Durante o século XVIII a Ilha da Madeira foi um importante entreposto do comércio Atlântico,transformando-se em uma escala obrigatória da navegação ultramarina. Por ali, todos os dias, aportavam produtos, pessoas e ideias das mais diversas partes do globo. Não é de se estranhar que foi nesse espaço insular que constituiu-se uma das mais importantes sociedades maçônicas do Império Ultramarino português.
Entretanto, em Abril de 1792 o statos quo da Ilha foi duramente abalado pela ação inquisitorial. Editais do Santo Ofício foram afixados nos prédios públicos incentivando a denúncia de todos aqueles que pertencessem a ordem dos Pedreiros Livres. No total, 133 maçons foram denunciados ao Santo Ofício. Entre eles destacamos o brasileiro João Pereira da Silva, presbítero secular, natural do Rio de Janeiro e morador na Cidade de Funchal, Ilha da Madeira, onde exercia a função de professor Régio de Gramatica Latina.
Iniciado na casa de um comerciante inglês, participou de diversas cerimônias privativas em diversas casas, prestou juramento de segredo na conformidade dos estatutos da Maçonaria aprendendo os sinais do grau de aprendiz. A rápida ascensão da maçonaria na Ilha da Madeira parecia agregar publicamente diversos membros da elite mercantil, agrária, militar e eclesiástica da cidade. O ambiente insular e a distância do Santo Ofício parecia insuflar nos moradores uma certa naturalidade ao lidar com a Ordem dos Pedreiros Livres.
Esta liberdade e fascínio pela Ordem Maçônica alimentava até mesmo enganadores. A nível de ilustração desse ambiente apresentamos a denúncia realizada pelo presbítero referindo-se a um charlatão francês que utilizava-se da Ordem dos Pedreiros Livres para ludibriar pessoas de bem.
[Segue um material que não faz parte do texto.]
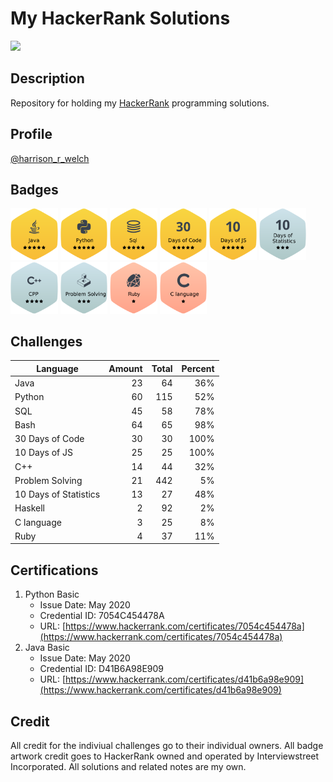 # My HackerRank Solutions

<img src="https://hrcdn.net/fcore/assets/brand/h_mark_sm-966d2b45e3.svg" width="15%">

## Description

Repository for holding my [HackerRank](https://www.hackerrank.com/) programming solutions.

## Profile

[@harrison_r_welch](https://www.hackerrank.com/harrison_r_welch)

## Badges

<p float="left">
    <img src="https://github.com/HarrisonWelch/MyHackerRankSolutions/blob/master/Resources/j5.png" width="15%">
    <img src="https://github.com/HarrisonWelch/MyHackerRankSolutions/blob/master/Resources/p5.png" width="15%">
    <img src="https://github.com/HarrisonWelch/MyHackerRankSolutions/blob/master/Resources/sql5.png" width="15%">
    <img src="https://github.com/HarrisonWelch/MyHackerRankSolutions/blob/master/Resources/30doc5.png" width="15%">
    <img src="https://github.com/HarrisonWelch/MyHackerRankSolutions/blob/master/Resources/10doj5.png" width="15%">
    <img src="https://github.com/HarrisonWelch/MyHackerRankSolutions/blob/master/Resources/10dos3.png" width="15%">
    <img src="https://github.com/HarrisonWelch/MyHackerRankSolutions/blob/master/Resources/cpp4.png" width="15%">
    <img src="https://github.com/HarrisonWelch/MyHackerRankSolutions/blob/master/Resources/ps3.png" width="15%">
    <img src="https://github.com/HarrisonWelch/MyHackerRankSolutions/blob/master/Resources/ruby1.png" width="15%">
    <img src="https://github.com/HarrisonWelch/MyHackerRankSolutions/blob/master/Resources/clang1.png" width="15%">
</p>

## Challenges

| Language                  | Amount    | Total | Percent |
|---------------------------|----------:|------:|--------:|
| Java                      | 23        | 64    | 36%     |
| Python                    | 60        | 115   | 52%     |
| SQL                       | 45        | 58    | 78%     |
| Bash                      | 64        | 65    | 98%     |
| 30 Days of Code           | 30        | 30    | 100%    |
| 10 Days of JS             | 25        | 25    | 100%    |
| C++                       | 14        | 44    | 32%     |
| Problem Solving           | 21        | 442   | 5%      |
| 10 Days of Statistics     | 13        | 27    | 48%     |
| Haskell                   | 2         | 92    | 2%      |
| C language                | 3         | 25    | 8%      |
| Ruby                      | 4         | 37    | 11%     |

## Certifications

1. Python Basic
    * Issue Date: May 2020
    * Credential ID: 7054C454478A
    * URL: [https://www.hackerrank.com/certificates/7054c454478a](https://www.hackerrank.com/certificates/7054c454478a)
2. Java Basic
    * Issue Date: May 2020
    * Credential ID: D41B6A98E909
    * URL: [https://www.hackerrank.com/certificates/d41b6a98e909](https://www.hackerrank.com/certificates/d41b6a98e909)

## Credit

All credit for the indiviual challenges go to their individual owners. All badge artwork credit goes to HackerRank owned and operated by Interviewstreet Incorporated. All solutions and related notes are my own.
Segundo o próprio clérigo apresentou-se "na Ilha da Madeira João José Dorguinhi, Francês de nação e fazendo-se crer muito instruído nos deveres dos Pedreiros Livres (...)." fl. 11 Curioso, o Padre então "rogou para entrar na sua sociedade, e aos primeiros passos percebeu que era um mero impostor que pretendia somente extorquir dinheiros e presentes a custa dos novos sócios, fingindo ter conhecimentos vastíssimos, e os graus mais eminentes desta sociedade..."fl 12
Um embuste que ajudava a atrair curiosos era o boato propagado pelo referido francês de que a ordem dos Pedreiros livres remontava sua "origem dos Cavalleiros da Cruzada de São João de Jerusalém, e para isto se apresentava cingido de faixas largas de diferentes cores, e três cruzes sobrepostas branca, encarnada e verde" fl. 13.Devido a estas ações o francês Dorguinhi foi desamparado e banido da ilha.
Quando perguntado especificamente porque ingressou na maçonaria o padre afirmou:
"a curiosidade e ao ver verificado o que se lhe propunha o moveu a entrar na sociedade esperando encontrar nela virtudes morais, caridade, mutuo socorro e nada que fosse de encontro as Leis da Igreja e do Estado" fl.
Apesar de ter nomeado e entregue um impostor e de todos que participaram de seu embuste o presbítero não apontou nomes dos membros da verdadeira Ordem. Alegou que as reuniões aconteciam em várias casas da ilha e quando perguntado por nomes de seus irmãos afirmou: "que ele não pode conhecer todos: porém que quase todos os cavalheiros, negociantes e homens de letras daquela ilha pertencem a Sociedade.
Nesse aspecto, a solidariedade maçônica parece ter triunfado. Mesmo nas garras da Inquisição muitos irmãos, há dois séculos atrás, utilizaram-se dos mais diversos subterfúgios para proteger a Ordem da perseguição implacável do Santo Ofício português.
Fontes Primárias:
IANTT. Inquisição de Lisboa. Processo 8613.
Bibliografia:
MARQUES, A. H. de Oliveira. A História da Maçonaria em Portugal - das origens ao triunfo. Lisboa: Editorial Presença, 1990.